This formula is of most use to a company’s lenders, who may have collateralized their lending with its fixed assets. Lenders will have some assurance that they can offset unpaid debts with the sale of company assets if this ratio is less than one. However, the ratio uses the original book value of the fixed assets, rather than their current fair market value, so the ratio can be misleading.

The formula is:

Total fixed assets / Total collateralized debt


Fringe Benefits to Direct Labor Ratio

This formula is used to determine if a company’s benefits expenditures are in line with those of its competitors. It can also be compared to the same ratio for specific departments of companies within other industries, in order to verify that benefit levels are sufficient for specific job categories, as well as industries.

The formula is:

Total fringe benefit expense / Total labor salary and wage expense


General and Administrative Productivity

This formula is used to compare the overhead costs in the selling, general and administrative expense categories to overall sales activity. It can be used for benchmarking purposes to see if a company’s expenses in these areas are in line with those of similar companies.

The formula is:

Selling, general & administrative expenses / Annualized revenue


Indirect to Direct Labor Ratio

This formula is used to determine the level of efficiency a company has achieved in keeping its supporting staff of indirect labor personnel as small as possible.

The formula is:

Number of indirect labor full-time equivalents / Number of direct labor full-time equivalents


Inventory Accuracy

This formula is used to determine the record accuracy within the inventory database. It requires one to compare a detailed list of booked inventory items to the inventory physically in the warehouse, and record as errors anything that has an inaccurate part or product description, location, quantity, or unit of measure. This information is critical to the accountant, who relies on accurate inventory records to create the financial statements.

The formula is:

Number of accurate inventory test items / Total number of inventory items sampled


Inventory Days on Hand

This formula is used to determine the number of days it would take to use up all of the inventory on hand, given an average level of sales to do so.

The formula is:

365 days x [Ending inventory/ Annualized cost of goods sold]


Inventory Turnover Ratio

This formula is frequently used to compare the proportion of inventory on hand to the level of sales. It can be compared to industry averages to see if there is too much inventory in stock.
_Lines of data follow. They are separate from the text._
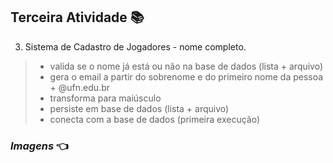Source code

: ﻿## Terceira Atividade :books:

3. Sistema de Cadastro de Jogadores - nome completo.
> - valida se o nome já está ou não na base de dados (lista + arquivo)
> - gera o email a partir do sobrenome e do primeiro nome da pessoa + @ufn.edu.br
> - transforma para maiúsculo
> - persiste em base de dados (lista + arquivo)
> - conecta com a base de dados (primeira execução)


### **_Imagens_** :point_left: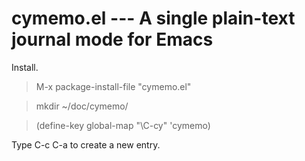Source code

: # cymemo.el --- A single plain-text journal mode for Emacs

Install.

> M-x package-install-file "cymemo.el"

> mkdir ~/doc/cymemo/

> (define-key global-map "\C-cy" 'cymemo)

Type C-c C-a to create a new entry.
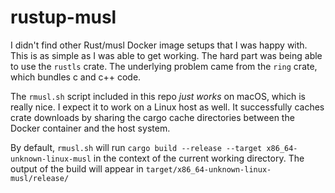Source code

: # rustup-musl

I didn't find other Rust/musl Docker image setups that I was happy with.
This is as simple as I was able to get working.
The hard part was being able to use the `rustls` crate.
The underlying problem came from the `ring` crate, which bundles c and c++ code.

The `rmusl.sh` script included in this repo _just works_ on macOS,
which is really nice. I expect it to work on a Linux host as well.
It successfully caches crate downloads by sharing the cargo cache directories
between the Docker container and the host system.

By default, `rmusl.sh` will run
`cargo build --release --target x86_64-unknown-linux-musl`
in the context of the current working directory.
The output of the build will appear in
`target/x86_64-unknown-linux-musl/release/`
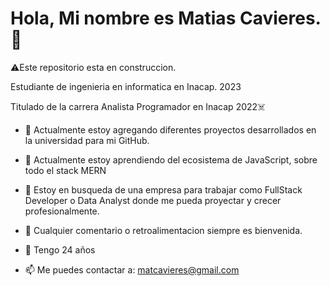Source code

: # Hola, Mi nombre es Matias Cavieres.👋

⚠️Este repositorio esta en construccion.

Estudiante de ingenieria en informatica en Inacap. 2023  

Titulado de la carrera Analista Programador en Inacap 2022☠️ 

- 🔭 Actualmente estoy agregando diferentes proyectos desarrollados en la universidad para mi GitHub.

- 🌱 Actualmente estoy aprendiendo del ecosistema de JavaScript, sobre todo el stack MERN

- 👯 Estoy en busqueda de una empresa para trabajar como FullStack Developer o Data Analyst donde me pueda proyectar y crecer profesionalmente.

- 🤔 Cualquier comentario o retroalimentacion siempre es bienvenida.

- 💬 Tengo 24 años
- 📫 Me puedes contactar a: matcavieres@gmail.com
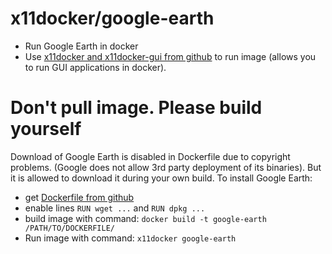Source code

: # x11docker/google-earth
 * Run Google Earth in docker
 * Use [x11docker and x11docker-gui from github](https://github.com/mviereck/x11docker) to run image (allows you to run GUI applications in docker). 

# Don't pull image. Please build yourself
Download of Google Earth is disabled in Dockerfile due to copyright problems. (Google does not allow 3rd party deployment of its binaries). But it is allowed to download it during your own build.
To install Google Earth:

  * get [Dockerfile from github](https://raw.githubusercontent.com/mviereck/dockerfile-x11docker-google-earth/master/Dockerfile)
  * enable lines `RUN wget ...` and `RUN dpkg ...`
  * build image with command: `docker build -t google-earth /PATH/TO/DOCKERFILE/`
  * Run image with command: `x11docker google-earth`
    
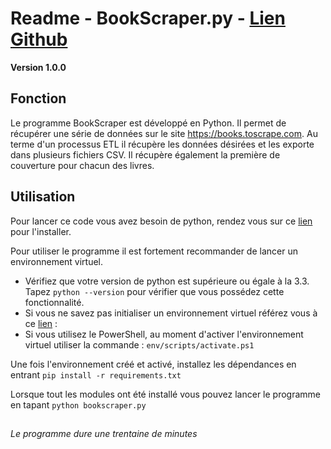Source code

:# Readme - BookScraper.py - [Lien Github](https://github.com/guillaumefauvel/OCProjet2)

**Version 1.0.0**

## Fonction

Le programme BookScraper est développé en Python. Il permet de récupérer une série de données sur le site https://books.toscrape.com.
Au terme d'un processus ETL il récupère les données désirées et les exporte dans plusieurs fichiers CSV. 
Il récupère également la première de couverture pour chacun des livres. 

## Utilisation

Pour lancer ce code vous avez besoin de python, rendez vous sur ce [lien](https://www.python.org/downloads/) pour l'installer.

Pour utiliser le programme il est fortement recommander de lancer un environnement virtuel.
- Vérifiez que votre version de python est supérieure ou égale à la 3.3. Tapez `python --version` pour vérifier que vous possédez cette fonctionnalité. 
- Si vous ne savez pas initialiser un environnement virtuel référez vous à ce [lien](https://openclassrooms.com/fr/courses/6951236-mettez-en-place-votre-environnement-python/7014018-creez-votre-premier-environnement-virtuel) :
- Si vous utilisez le PowerShell, au moment d'activer l'environnement virtuel utiliser la commande : `env/scripts/activate.ps1` 

    
Une fois l'environnement créé et activé, installez les dépendances en entrant `pip install -r requirements.txt`

Lorsque tout les modules ont été installé vous pouvez lancer le programme en tapant `python bookscraper.py`

##

*Le programme dure une trentaine de minutes*

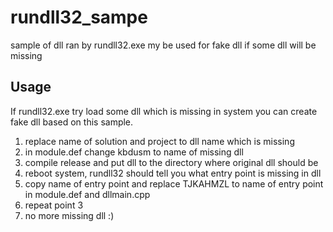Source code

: rundll32_sampe
==============

sample of dll ran by rundll32.exe my be used for fake dll if some dll will be missing

Usage
--------------

If rundll32.exe try load some dll which is missing in system you can create fake dll based on this sample.

1) replace name of solution and project to dll name which is missing
2) in module.def change kbdusm to name of missing dll
3) compile release and put dll to the directory where original dll should be
4) reboot system, rundll32 should tell you what entry point is missing in dll
5) copy name of entry point and replace TJKAHMZL to name of entry point in module.def and dllmain.cpp
6) repeat point 3
7) no more missing dll :)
However, it can be misleading if sales levels fluctuate considerably during the year, resulting in wide fluctuations in the measurement.

The formula is:

Annualized cost of goods sold / Average inventory


Net Income to Capital Ratio

This formula is used to determine the return, free and clear of all expenses, that investors are receiving on their invested equity. Though this provides some information to investors, the gain or loss on an investor’s equity is also influenced by the perception of the future value of the company, which may be quite unrelated to the net income figure used in the calculation of this ratio.

The formula is:

Net income / Stockholder’s equity


Number of Times Interest Earned

This formula is used to determine the amount of excess cash that a company has available to cover its debt payments. If there is barely enough cash available to do so, then the organization has reached the practical limit of its borrowing capacity.

The formula is:

Average interest expense / Total excess cash flow before interest payments


Obsolete Inventory Percentage

This formula is used to determine the proportion of inventory that may require an obsolescence reserve. It is a highly judgmental calculation, since the “no recent usage” part of the calculation can refer to any time period that one may choose.

The formula is:

Cost of inventory items with no recent usage / Total inventory cost


Overhead to Direct Cost Ratio

This formula may be of interest when a company is deciding whether to use an activity-based costing (ABC) system. If this ratio is greater than one, then a strong case can be made to switch to ABC, because the company’s cost structure leans so heavily toward overhead costs that it is necessary to take the greatest possible care in allocating it properly.

The formula is:

Total overhead costs / [Total direct material + total direct labor costs]


Price-earnings Ratio

This formula is used by investors to compare the relative price of a company’s stock in relation to that of other companies in the same industry. If the ratio is low relative to the industry, then it may be worth buying, on the grounds that the market price of the stock should eventually return to the mean by rising. Also, a high ratio shows that investors have high expectations for the company, and so have bid up its price.

The formula is:

Current market price per share / Earnings per share


Purchase Discounts Proportion of Total Payments

This formula is used to determine the percentage of accounts payable for which discounts are being taken, and is most useful when tracked on a time line, in order to see if there are changes in the percentage that are indicative of missed discounts.

The formula is:

Total number of purchase discounts taken / Total number of supplier invoices paid


Operating Cash Flow

This formula is used to strip away all impacts on reported cash flows that are caused by financing activities, so that one can see how much cash flow (if any) is being created by operations on an ongoing basis.

The formula is:

Profit + non-cash expenses +/– changes in working capital


Quick Ratio

This formula is used to determine a company’s liquidity. It is better than the current ratio, because it excludes the impact of inventory (which may not be easily liquidated). A quick ratio of greater than one is indicative of a reasonable level of liquidity.

The formula is:

[Cash + accounts receivable + marketable securities] / [Accounts payable + other short-term liabilities]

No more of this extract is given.